Power supply to the APM and possible brown-out or reset

Noise on the tail servo signal line.

 

You're wrong about the required PWM voltages.  It's not true that "anything more than 0V is a 1".  In fact, the specifications require a 3.5-7V peak-to-peak square wave.  The APM is outputting , at best, a 5V square wave.  I don't even know if it's really that high or not.

 

It's an interesting idea to run the ground through the APM, but I'm a little unsure about that as it might cause a ground loop problem or similar.  I'll have to consider that more.  But, I will look into it.

 

The APM may very well have reset.  I don't know.  I do know that most of the event was not recorded in the log.

 

There have been a number of people suffering a brown-out/reboot/lock-out/freeze problem lately.

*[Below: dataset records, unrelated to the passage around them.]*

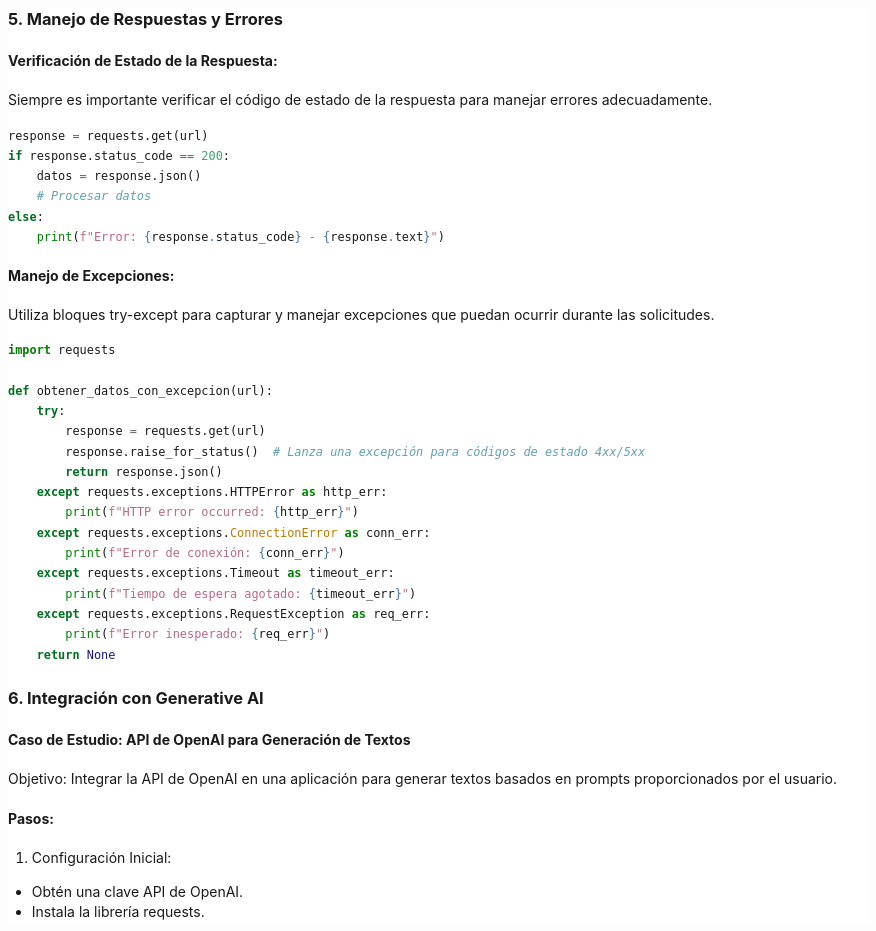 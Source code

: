 ### 5. Manejo de Respuestas y Errores

#### Verificación de Estado de la Respuesta:

Siempre es importante verificar el código de estado de la respuesta para manejar errores adecuadamente.

```python
response = requests.get(url)
if response.status_code == 200:
    datos = response.json()
    # Procesar datos
else:
    print(f"Error: {response.status_code} - {response.text}")
```

#### Manejo de Excepciones:
Utiliza bloques try-except para capturar y manejar excepciones que puedan ocurrir durante las solicitudes.

```python
import requests

def obtener_datos_con_excepcion(url):
    try:
        response = requests.get(url)
        response.raise_for_status()  # Lanza una excepción para códigos de estado 4xx/5xx
        return response.json()
    except requests.exceptions.HTTPError as http_err:
        print(f"HTTP error occurred: {http_err}")
    except requests.exceptions.ConnectionError as conn_err:
        print(f"Error de conexión: {conn_err}")
    except requests.exceptions.Timeout as timeout_err:
        print(f"Tiempo de espera agotado: {timeout_err}")
    except requests.exceptions.RequestException as req_err:
        print(f"Error inesperado: {req_err}")
    return None
```


### 6. Integración con Generative AI

#### Caso de Estudio: API de OpenAI para Generación de Textos

Objetivo: Integrar la API de OpenAI en una aplicación para generar textos basados en prompts proporcionados por el usuario.

#### Pasos:

1. Configuración Inicial:

* Obtén una clave API de OpenAI.
* Instala la librería requests.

Ok, I think I licked the servo noise problem.  I removed my shielded wire, and ran a simple 3-conductor twisted servo wire.  I ran the ground to the APM rail, instead of direct to the battery.  The signal wire also goes to APM (obviously) in the same connector as the ground.  The power wire directly goes to the battery.  I also have a 4700uF cap glued to the servo, and a ferrite ring on the power wire only.  It appears all noise is gone!

 

Ok, now back to questions about powering the board.

 

How much voltage can the board take?  Is 5.3V OK?

 

My idea is this.  Do the Jason Power Hack, and split my servo power output from the rest of the board.  The servo input power rail will be linked to the board. 

 

Change the jumper on my UBEC to supply 6V.  Power the output servo rail directly from the 6V supply.  I think this should work in similar fashion to how my tail servo operates.  It seems to be OK feeding a higher power to the servos, and leaving the signal wire on 5V.  I think good servos only need to see a peak-to-peak V of 3-4V for the PWM signal.  Now my other 3 servos are powered by 6V.  Then use a diode to drop the APM supply voltage 0.7V to 5.3V.  I will also have a large capacitor bank to help prevent brownouts on the APM.  I made one up with 5x3300uF caps that can power the board and 3 servos for ~0.1sec.  Once I split the servo rail off, it should last much longer.  If the servos don't have access to the cap bank, I don't really see any problem since they don't seem to have any meaningful boot time?

 

The other reason for the diode is to prevent the cap-bank from draining into the servo rail.  It will only let power into the board, but not out of the cap-bank and into the servo output rail.  That's also why I need to run at 6V, because of the 0.7V drop across the cap.

 

Anybody have any input?

 

The biggest question, is can I use a diode to drop the 6V supply to 5.3V, will that be OK for the APM?